Collected data
--------
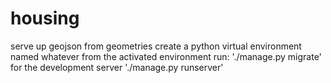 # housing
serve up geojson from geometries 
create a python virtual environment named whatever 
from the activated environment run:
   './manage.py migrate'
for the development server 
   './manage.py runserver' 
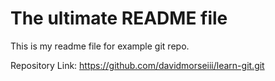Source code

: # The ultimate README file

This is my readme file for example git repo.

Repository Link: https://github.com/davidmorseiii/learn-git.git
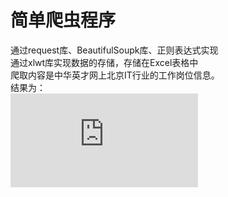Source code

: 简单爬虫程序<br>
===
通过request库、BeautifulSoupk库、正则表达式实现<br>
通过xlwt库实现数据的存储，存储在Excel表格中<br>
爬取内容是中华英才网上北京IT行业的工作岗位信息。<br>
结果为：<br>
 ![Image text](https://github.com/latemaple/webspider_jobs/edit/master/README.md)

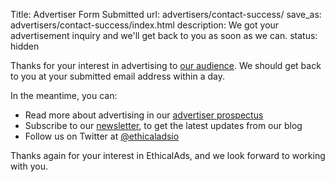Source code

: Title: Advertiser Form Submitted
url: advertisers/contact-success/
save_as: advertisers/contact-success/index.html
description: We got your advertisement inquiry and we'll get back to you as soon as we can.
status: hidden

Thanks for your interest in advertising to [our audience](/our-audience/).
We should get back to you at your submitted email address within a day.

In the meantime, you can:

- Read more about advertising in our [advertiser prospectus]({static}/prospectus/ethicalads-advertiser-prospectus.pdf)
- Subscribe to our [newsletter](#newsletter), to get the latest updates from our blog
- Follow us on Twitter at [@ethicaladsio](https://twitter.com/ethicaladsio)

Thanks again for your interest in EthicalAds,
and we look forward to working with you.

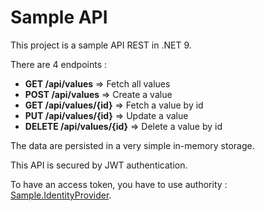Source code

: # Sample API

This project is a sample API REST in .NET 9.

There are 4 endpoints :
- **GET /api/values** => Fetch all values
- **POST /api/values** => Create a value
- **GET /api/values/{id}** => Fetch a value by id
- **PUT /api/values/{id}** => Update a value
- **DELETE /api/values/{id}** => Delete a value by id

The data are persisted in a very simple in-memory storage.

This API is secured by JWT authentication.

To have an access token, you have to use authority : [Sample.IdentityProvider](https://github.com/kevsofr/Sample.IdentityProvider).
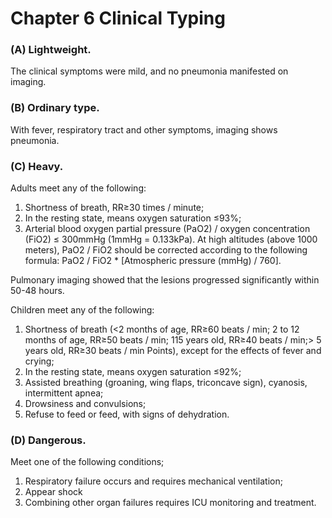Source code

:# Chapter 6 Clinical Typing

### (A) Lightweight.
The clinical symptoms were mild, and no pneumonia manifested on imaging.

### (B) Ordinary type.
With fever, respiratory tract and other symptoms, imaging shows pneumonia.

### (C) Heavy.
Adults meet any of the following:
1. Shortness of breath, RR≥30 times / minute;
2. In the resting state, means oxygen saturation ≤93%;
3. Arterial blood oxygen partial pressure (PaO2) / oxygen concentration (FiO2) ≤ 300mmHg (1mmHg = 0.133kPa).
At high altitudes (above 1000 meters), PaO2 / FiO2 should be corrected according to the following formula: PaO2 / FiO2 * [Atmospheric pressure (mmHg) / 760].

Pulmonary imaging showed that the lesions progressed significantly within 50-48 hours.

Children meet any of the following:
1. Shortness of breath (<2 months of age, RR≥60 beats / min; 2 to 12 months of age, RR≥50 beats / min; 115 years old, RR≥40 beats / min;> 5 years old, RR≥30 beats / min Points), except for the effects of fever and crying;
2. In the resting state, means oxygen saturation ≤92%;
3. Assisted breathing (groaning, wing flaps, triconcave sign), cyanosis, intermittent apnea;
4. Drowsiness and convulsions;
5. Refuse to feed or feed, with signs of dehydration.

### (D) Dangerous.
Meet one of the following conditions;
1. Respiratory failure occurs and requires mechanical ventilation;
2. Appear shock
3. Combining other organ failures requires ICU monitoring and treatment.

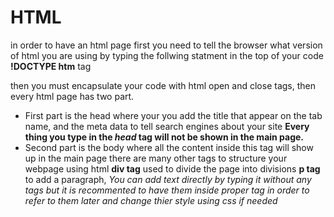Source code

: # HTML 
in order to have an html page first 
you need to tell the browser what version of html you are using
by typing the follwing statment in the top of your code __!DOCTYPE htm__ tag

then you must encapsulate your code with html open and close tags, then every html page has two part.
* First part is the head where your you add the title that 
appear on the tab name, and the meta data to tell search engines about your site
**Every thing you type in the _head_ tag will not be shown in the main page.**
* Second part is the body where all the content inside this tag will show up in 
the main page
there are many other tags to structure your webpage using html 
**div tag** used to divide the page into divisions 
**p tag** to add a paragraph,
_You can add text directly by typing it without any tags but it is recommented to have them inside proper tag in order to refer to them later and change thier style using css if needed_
--------
**What to work on**
For this exercise, transcribe exactly the part of the records above that opens with the line containing "5. Refuse to" and closes with the one containing "by typing the". Pictures are not part of the copy.

**Task response**
5. Refuse to feed or feed, with signs of dehydration.

### (D) Dangerous.
Meet one of the following conditions;
1. Respiratory failure occurs and requires mechanical ventilation;
2. Appear shock
3. Combining other organ failures requires ICU monitoring and treatment.

Source code

: # HTML 
in order to have an html page first 
you need to tell the browser what version of html you are using
by typing the follwing statment in the top of your code __!DOCTYPE htm__ tag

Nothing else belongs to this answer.